# Компьютерные технологии > Железо (hardware) >  перезагружается компьютер

## qazwsqaz

Перезагружается компьютер не понятно почему, сначала начал вылетать когда играл в GTA IV, в журнале событий Windows писалось: Критическая ошибка Kernel-Power 41 (63). Вначале на это не обращал внимания, недавно стал перезагружаться когда я просто в Windows сижу, в инете или ещё где, думал может из-за Windows 7 Ultimate, пробовал переустанвливать на Windows 7 Professional, устанавливал только нужные драйвера, игру GTA IV, при превом запуске игры поиграл минут сорок всё было нормально, выключил компьютер, решил что это была виновата Windows 7 Ultimate. После очередного запуска игры Windows опять перезагрузилась. Потом решил переустановить на Windows XP, при переустановке , когда скопировались фалы с диска и компьютер начал перезагружаться, в тот момень когда должен был появиться значок Windows XP и под ним загрузка, компьютер перезагрузился, до того как переустанавливать я форматировал диск куда доложна была произойти установка, после этого я вообще офигел.
После это начал устанавливать Windows 7 Ultimate обратно, кое-как установил, перезагрузка произошла в самый последний момент установки.
Подумал вначале что это перегрев видеокарты, проверял 3dmark06, всё было нормально.
Провверял память программой 
Memtest86+ с загрузочного диска при старте системы, когда проходило больше половины теста , еомпьютер перезагружался, решил что это оперативная память, проверял по отдельности, одна планка из двух проходила тест, с другой вылет, решил что одна планка сломалась, потом проверил ещё раз программой 
Prime95 в режиме Blend (нагрузка процессора и памяти), велет с обеими планками, и по отдельности.
какими только программами н епроверял, видеокарту тоже нагружал , вылетов не было,
Самое странное что перезагрузки от нагрева не зависят, и вылеты происходят в самое разное время, иногда после перезагрузки компьютер не стартует сразу, все вентиляторы крутяться, на мониторе ничего нет,
вентилятор процессора отрегулирован в BIOS на Silent mode, когда не может стартануть с первого раза он вращается сильно, как-будто стандартном режиме, выключаю компьютер , пробую загрузить он иногда стартует иногда нет, один раз стартанул только на следующий день.
Иногда при только-что включённом компьютере запускаю тест Prime 95, он сразу-же перезагружется, при тесте Memtest86+ иногда сразу перезагружается, на следующий день, вообще нет перезагрузки, в тесте Prime 95 так-же. не понятно что это вообще. Возникли подозрения по поводу Блока питания относил в сервисный центр (не по гарантии), они там его проверяли. сказали что всё нормально, но я считаю что может он под нагрузкой только перезагружается.
Относил им весь компьютер так они его и не проверили потому что не было жёстких дисков, говорят стоял у них просто включёный часов 5 но всё нормально.
Если искать у кого-то проверить блок питания видеокарту, как проверять иногда перезагружется иногда нет, ничег не понятно в чём проблема, может кто знает?
Intel Core 2 Quad q9550
Asus p5e ws pro
OCZ 2x1Gb 2n1066sr2gk
FSP Epsilon 900W
Radeon hd4870
привод SATA
2xHDD SATA
Помогите кто знает, или дайте совет что сделать можно.
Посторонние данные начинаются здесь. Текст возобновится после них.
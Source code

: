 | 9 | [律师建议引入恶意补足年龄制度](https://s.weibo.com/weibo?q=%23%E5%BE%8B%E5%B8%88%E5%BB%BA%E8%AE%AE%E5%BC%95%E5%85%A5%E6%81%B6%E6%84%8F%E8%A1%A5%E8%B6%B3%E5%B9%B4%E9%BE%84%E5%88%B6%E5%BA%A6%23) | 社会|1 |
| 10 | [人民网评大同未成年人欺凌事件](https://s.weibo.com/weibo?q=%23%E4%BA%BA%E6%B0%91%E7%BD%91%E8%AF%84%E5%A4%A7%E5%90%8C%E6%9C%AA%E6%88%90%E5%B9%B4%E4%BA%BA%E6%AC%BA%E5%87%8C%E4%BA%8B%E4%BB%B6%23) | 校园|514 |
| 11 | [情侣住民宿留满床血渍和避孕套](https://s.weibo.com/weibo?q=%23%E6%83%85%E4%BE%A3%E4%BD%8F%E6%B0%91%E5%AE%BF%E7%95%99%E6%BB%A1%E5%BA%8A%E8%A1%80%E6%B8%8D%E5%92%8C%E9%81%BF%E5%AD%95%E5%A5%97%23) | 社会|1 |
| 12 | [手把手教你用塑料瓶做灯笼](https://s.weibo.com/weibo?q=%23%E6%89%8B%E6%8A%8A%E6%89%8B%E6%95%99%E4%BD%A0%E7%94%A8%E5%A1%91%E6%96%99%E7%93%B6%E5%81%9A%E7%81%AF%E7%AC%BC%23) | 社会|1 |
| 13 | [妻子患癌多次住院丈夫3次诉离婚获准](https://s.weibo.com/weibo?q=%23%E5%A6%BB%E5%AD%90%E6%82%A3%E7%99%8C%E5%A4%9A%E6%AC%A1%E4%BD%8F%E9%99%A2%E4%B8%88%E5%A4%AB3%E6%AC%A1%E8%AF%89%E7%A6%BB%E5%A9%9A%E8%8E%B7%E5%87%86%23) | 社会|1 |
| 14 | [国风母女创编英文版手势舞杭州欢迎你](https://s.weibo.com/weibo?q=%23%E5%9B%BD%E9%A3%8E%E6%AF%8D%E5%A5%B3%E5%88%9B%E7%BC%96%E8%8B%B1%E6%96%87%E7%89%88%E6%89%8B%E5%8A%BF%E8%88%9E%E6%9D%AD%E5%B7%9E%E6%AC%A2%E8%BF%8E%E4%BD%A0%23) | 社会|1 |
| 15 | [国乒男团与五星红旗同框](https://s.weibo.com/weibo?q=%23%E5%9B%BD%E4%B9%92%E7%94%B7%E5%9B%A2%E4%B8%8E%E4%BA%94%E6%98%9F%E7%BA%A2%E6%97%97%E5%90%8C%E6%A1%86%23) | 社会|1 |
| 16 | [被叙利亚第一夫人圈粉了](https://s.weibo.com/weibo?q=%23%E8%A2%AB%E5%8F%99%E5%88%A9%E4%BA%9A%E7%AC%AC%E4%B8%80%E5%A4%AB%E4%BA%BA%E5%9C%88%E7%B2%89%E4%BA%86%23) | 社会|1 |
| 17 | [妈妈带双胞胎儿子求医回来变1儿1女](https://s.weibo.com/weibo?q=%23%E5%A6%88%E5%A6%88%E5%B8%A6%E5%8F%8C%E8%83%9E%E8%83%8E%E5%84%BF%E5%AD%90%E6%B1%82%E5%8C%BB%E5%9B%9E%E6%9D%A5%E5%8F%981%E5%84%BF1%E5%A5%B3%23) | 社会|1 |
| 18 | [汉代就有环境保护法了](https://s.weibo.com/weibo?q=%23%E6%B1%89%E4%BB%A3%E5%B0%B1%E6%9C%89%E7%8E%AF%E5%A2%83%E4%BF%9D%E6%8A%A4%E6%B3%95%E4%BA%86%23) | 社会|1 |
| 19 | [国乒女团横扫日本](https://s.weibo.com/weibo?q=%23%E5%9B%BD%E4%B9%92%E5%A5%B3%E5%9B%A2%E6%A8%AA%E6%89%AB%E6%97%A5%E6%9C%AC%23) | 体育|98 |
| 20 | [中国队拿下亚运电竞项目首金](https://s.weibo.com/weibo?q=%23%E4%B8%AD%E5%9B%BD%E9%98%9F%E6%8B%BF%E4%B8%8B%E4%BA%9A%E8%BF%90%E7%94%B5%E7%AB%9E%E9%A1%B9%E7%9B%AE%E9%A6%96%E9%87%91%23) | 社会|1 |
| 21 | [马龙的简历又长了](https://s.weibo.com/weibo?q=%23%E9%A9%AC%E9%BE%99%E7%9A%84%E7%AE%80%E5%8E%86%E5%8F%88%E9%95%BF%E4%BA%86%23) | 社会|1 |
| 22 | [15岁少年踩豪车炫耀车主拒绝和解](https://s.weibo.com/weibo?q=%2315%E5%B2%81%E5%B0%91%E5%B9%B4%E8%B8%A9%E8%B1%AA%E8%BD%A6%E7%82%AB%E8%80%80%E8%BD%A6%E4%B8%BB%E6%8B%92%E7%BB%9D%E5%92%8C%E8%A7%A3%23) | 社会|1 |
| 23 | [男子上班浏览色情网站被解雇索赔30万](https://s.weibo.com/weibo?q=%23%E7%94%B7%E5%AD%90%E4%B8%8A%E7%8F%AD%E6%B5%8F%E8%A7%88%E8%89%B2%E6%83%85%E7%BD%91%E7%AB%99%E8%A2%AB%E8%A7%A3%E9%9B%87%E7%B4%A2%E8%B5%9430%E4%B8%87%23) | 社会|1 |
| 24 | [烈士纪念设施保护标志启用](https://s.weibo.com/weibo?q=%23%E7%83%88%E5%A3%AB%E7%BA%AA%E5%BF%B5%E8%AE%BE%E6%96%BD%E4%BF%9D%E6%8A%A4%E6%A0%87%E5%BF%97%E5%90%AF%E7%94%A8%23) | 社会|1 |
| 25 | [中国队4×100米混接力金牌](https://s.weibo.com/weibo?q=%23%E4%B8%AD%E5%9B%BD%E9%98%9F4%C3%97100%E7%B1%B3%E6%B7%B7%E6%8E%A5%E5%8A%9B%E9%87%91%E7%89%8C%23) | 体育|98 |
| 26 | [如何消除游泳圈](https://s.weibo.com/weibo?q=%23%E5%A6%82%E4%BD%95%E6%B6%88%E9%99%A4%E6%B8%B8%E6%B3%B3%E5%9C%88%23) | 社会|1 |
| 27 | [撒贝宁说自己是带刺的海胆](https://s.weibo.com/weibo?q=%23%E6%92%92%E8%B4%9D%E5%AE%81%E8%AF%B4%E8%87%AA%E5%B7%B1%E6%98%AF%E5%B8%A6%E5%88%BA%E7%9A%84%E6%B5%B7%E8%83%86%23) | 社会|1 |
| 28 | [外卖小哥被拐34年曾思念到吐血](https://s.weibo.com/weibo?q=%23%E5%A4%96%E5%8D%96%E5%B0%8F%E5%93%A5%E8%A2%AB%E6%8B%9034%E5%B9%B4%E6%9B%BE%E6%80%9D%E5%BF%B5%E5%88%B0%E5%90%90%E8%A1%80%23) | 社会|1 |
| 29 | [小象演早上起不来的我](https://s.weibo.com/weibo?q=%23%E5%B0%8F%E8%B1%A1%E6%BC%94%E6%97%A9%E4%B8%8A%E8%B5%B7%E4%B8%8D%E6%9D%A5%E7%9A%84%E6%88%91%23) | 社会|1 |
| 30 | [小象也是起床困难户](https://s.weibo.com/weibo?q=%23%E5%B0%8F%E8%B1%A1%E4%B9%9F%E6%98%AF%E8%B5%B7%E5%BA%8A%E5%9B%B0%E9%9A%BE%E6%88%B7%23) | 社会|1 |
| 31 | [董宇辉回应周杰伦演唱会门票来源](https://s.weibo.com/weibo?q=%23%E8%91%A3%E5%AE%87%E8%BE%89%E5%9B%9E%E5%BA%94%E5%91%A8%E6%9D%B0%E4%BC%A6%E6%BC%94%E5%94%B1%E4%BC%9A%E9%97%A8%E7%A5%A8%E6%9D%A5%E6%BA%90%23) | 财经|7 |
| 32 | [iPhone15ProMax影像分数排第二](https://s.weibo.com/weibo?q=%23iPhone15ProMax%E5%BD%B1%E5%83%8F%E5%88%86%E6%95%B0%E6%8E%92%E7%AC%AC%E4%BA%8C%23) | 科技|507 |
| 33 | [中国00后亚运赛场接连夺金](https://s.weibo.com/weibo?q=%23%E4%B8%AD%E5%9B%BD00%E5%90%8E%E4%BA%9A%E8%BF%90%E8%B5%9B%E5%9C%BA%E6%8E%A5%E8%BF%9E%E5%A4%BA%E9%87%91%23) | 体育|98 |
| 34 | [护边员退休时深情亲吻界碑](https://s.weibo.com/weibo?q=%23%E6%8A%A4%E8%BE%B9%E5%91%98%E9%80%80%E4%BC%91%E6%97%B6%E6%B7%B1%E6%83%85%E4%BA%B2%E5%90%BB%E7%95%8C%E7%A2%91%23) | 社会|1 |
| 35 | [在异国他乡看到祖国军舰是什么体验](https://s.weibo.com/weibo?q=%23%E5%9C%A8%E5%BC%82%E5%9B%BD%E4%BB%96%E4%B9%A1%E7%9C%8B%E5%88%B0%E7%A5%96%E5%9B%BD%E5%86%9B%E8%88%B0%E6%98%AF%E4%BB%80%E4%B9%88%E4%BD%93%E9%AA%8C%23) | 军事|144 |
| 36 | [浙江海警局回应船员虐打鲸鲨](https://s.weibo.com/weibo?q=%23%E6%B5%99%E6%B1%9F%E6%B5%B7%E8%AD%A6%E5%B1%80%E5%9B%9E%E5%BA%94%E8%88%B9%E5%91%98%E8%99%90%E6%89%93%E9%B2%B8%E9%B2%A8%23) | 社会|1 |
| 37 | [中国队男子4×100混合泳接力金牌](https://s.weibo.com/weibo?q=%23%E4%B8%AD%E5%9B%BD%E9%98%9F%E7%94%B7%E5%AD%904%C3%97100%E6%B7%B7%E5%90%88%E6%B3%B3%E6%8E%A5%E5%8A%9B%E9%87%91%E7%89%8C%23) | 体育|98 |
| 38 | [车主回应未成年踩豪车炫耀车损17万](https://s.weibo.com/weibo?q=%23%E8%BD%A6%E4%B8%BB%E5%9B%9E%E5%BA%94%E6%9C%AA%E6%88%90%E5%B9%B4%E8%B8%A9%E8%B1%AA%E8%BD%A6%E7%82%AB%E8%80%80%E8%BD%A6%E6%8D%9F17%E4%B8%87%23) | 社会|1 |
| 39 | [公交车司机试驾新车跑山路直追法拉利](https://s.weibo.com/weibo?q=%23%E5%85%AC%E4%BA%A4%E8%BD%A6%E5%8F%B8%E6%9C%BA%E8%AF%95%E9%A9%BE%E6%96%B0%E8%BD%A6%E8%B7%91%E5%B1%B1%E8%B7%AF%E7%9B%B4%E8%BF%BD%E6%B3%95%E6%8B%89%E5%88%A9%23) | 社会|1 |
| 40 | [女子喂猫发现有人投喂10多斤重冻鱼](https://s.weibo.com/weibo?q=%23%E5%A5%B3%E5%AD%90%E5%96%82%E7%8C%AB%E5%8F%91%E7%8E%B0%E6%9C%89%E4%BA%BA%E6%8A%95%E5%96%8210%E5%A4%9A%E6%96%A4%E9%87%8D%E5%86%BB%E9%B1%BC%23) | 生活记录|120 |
_Добавлено через 28 часов 3 минуты 49 секунд_
Прогонял тест OCCT 3.1.0 Блок питания, через 10 секунд примерно, перезагрузка, в чём может быть проблема, в Блоке питания может?

_Добавлено через 22 часа 31 минуту 38 секунд_
Тестировал Оперативную память Elixir PC26400U 2x512Мб, тоже при тесте Блока питания в программе OCCT 3.1.0 выдетает после 1 минуты 2 секунд (1 минута-мониторинг), значит это точно не Оперативная память. Вот буду искать подходящий Блок питания.

----------


## Alex007

Ошибки BSOD смотрелИ? Посмотри какую ошибку выдаетИ? У меня случай был: принесли ноут-сказали перезагружается во время работы с почтой, office и т.д. Я его два дня гонял по полной ни разу не перезагрузился!!!!!! Отдал обратно - опять начались перезагрузки!!! Тогда к ним пришел!! В итоге сетевая карта с принтером не подружились - к одному и тому же адресу памяти обращались!!!! и кстати до этого работало все отлично - пока драйвер не обновился!!!Если что выкладывай дамп сюда -посмотрим!!!

----------